[Source texts of formatted documents]
=== Begin Enclosure ===
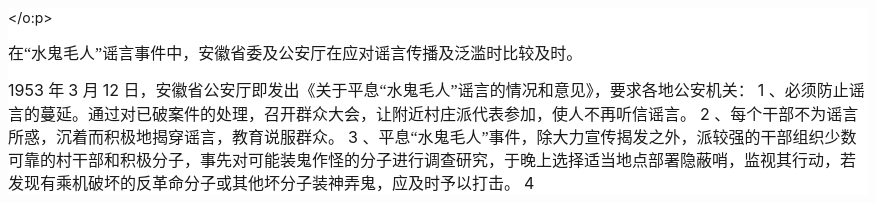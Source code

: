    </o:p>
  </font>
 </p>
 <p class="MsoNormal">
  <o:p>
   <font size="3">
   </font>
  </o:p>
 </p>
 <p class="MsoNormal">
  <font size="3">
   <span lang="ZH-CN" style="font-family:宋体;mso-ascii-font-family:
Calibri;mso-ascii-theme-font:minor-latin;mso-fareast-font-family:宋体;mso-fareast-theme-font:
minor-fareast">
    在“水鬼毛人”谣言事件中，安徽省委及公安厅在应对谣言传播及泛滥时比较及时。
   </span>
   <o:p>
   </o:p>
  </font>
 </p>
 <p class="MsoNormal">
  <o:p>
   <font size="3">
   </font>
  </o:p>
 </p>
 <p class="MsoNormal">
  <font size="3">
   1953
   <span lang="ZH-CN" style="font-family:宋体;mso-ascii-font-family:
Calibri;mso-ascii-theme-font:minor-latin;mso-fareast-font-family:宋体;mso-fareast-theme-font:
minor-fareast">
    年
   </span>
   3
   <span lang="ZH-CN" style="font-family:宋体;mso-ascii-font-family:
Calibri;mso-ascii-theme-font:minor-latin;mso-fareast-font-family:宋体;mso-fareast-theme-font:
minor-fareast">
    月
   </span>
   12
   <span lang="ZH-CN" style="font-family:宋体;mso-ascii-font-family:
Calibri;mso-ascii-theme-font:minor-latin;mso-fareast-font-family:宋体;mso-fareast-theme-font:
minor-fareast">
    日，安徽省公安厅即发出《关于平息“水鬼毛人”谣言的情况和意见》，要求各地公安机关：
   </span>
   1
   <span lang="ZH-CN" style="font-family:宋体;mso-ascii-font-family:Calibri;mso-ascii-theme-font:
minor-latin;mso-fareast-font-family:宋体;mso-fareast-theme-font:minor-fareast">
    、必须防止谣言的蔓延。通过对已破案件的处理，召开群众大会，让附近村庄派代表参加，使人不再听信谣言。
   </span>
   2
   <span lang="ZH-CN" style="font-family:宋体;mso-ascii-font-family:Calibri;mso-ascii-theme-font:
minor-latin;mso-fareast-font-family:宋体;mso-fareast-theme-font:minor-fareast">
    、每个干部不为谣言所惑，沉着而积极地揭穿谣言，教育说服群众。
   </span>
   3
   <span lang="ZH-CN" style="font-family:宋体;mso-ascii-font-family:Calibri;mso-ascii-theme-font:
minor-latin;mso-fareast-font-family:宋体;mso-fareast-theme-font:minor-fareast">
    、平息“水鬼毛人”事件，除大力宣传揭发之外，派较强的干部组织少数可靠的村干部和积极分子，事先对可能装鬼作怪的分子进行调查研究，于晚上选择适当地点部署隐蔽哨，监视其行动，若发现有乘机破坏的反革命分子或其他坏分子装神弄鬼，应及时予以打击。
   </span>
   4
   <span lang="ZH-CN" style="font-family:宋体;mso-ascii-font-family:Calibri;mso-ascii-theme-font:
=== End Enclosure ===
About this task:
Copy every entry above exactly as it stands, but leave the pictures out.

Written reply:
Source code

:    </o:p>
  </font>
 </p>
 <p class="MsoNormal">
  <o:p>
   <font size="3">
   </font>
  </o:p>
 </p>
 <p class="MsoNormal">
  <font size="3">
   <span lang="ZH-CN" style="font-family:宋体;mso-ascii-font-family:
Calibri;mso-ascii-theme-font:minor-latin;mso-fareast-font-family:宋体;mso-fareast-theme-font:
minor-fareast">
    在“水鬼毛人”谣言事件中，安徽省委及公安厅在应对谣言传播及泛滥时比较及时。
   </span>
   <o:p>
   </o:p>
  </font>
 </p>
 <p class="MsoNormal">
  <o:p>
   <font size="3">
   </font>
  </o:p>
 </p>
 <p class="MsoNormal">
  <font size="3">
   1953
   <span lang="ZH-CN" style="font-family:宋体;mso-ascii-font-family:
Calibri;mso-ascii-theme-font:minor-latin;mso-fareast-font-family:宋体;mso-fareast-theme-font:
minor-fareast">
    年
   </span>
   3
   <span lang="ZH-CN" style="font-family:宋体;mso-ascii-font-family:
Calibri;mso-ascii-theme-font:minor-latin;mso-fareast-font-family:宋体;mso-fareast-theme-font:
minor-fareast">
    月
   </span>
   12
   <span lang="ZH-CN" style="font-family:宋体;mso-ascii-font-family:
Calibri;mso-ascii-theme-font:minor-latin;mso-fareast-font-family:宋体;mso-fareast-theme-font:
minor-fareast">
    日，安徽省公安厅即发出《关于平息“水鬼毛人”谣言的情况和意见》，要求各地公安机关：
   </span>
   1
   <span lang="ZH-CN" style="font-family:宋体;mso-ascii-font-family:Calibri;mso-ascii-theme-font:
minor-latin;mso-fareast-font-family:宋体;mso-fareast-theme-font:minor-fareast">
    、必须防止谣言的蔓延。通过对已破案件的处理，召开群众大会，让附近村庄派代表参加，使人不再听信谣言。
   </span>
   2
   <span lang="ZH-CN" style="font-family:宋体;mso-ascii-font-family:Calibri;mso-ascii-theme-font:
minor-latin;mso-fareast-font-family:宋体;mso-fareast-theme-font:minor-fareast">
    、每个干部不为谣言所惑，沉着而积极地揭穿谣言，教育说服群众。
   </span>
   3
   <span lang="ZH-CN" style="font-family:宋体;mso-ascii-font-family:Calibri;mso-ascii-theme-font:
minor-latin;mso-fareast-font-family:宋体;mso-fareast-theme-font:minor-fareast">
    、平息“水鬼毛人”事件，除大力宣传揭发之外，派较强的干部组织少数可靠的村干部和积极分子，事先对可能装鬼作怪的分子进行调查研究，于晚上选择适当地点部署隐蔽哨，监视其行动，若发现有乘机破坏的反革命分子或其他坏分子装神弄鬼，应及时予以打击。
   </span>
   4
   <span lang="ZH-CN" style="font-family:宋体;mso-ascii-font-family:Calibri;mso-ascii-theme-font:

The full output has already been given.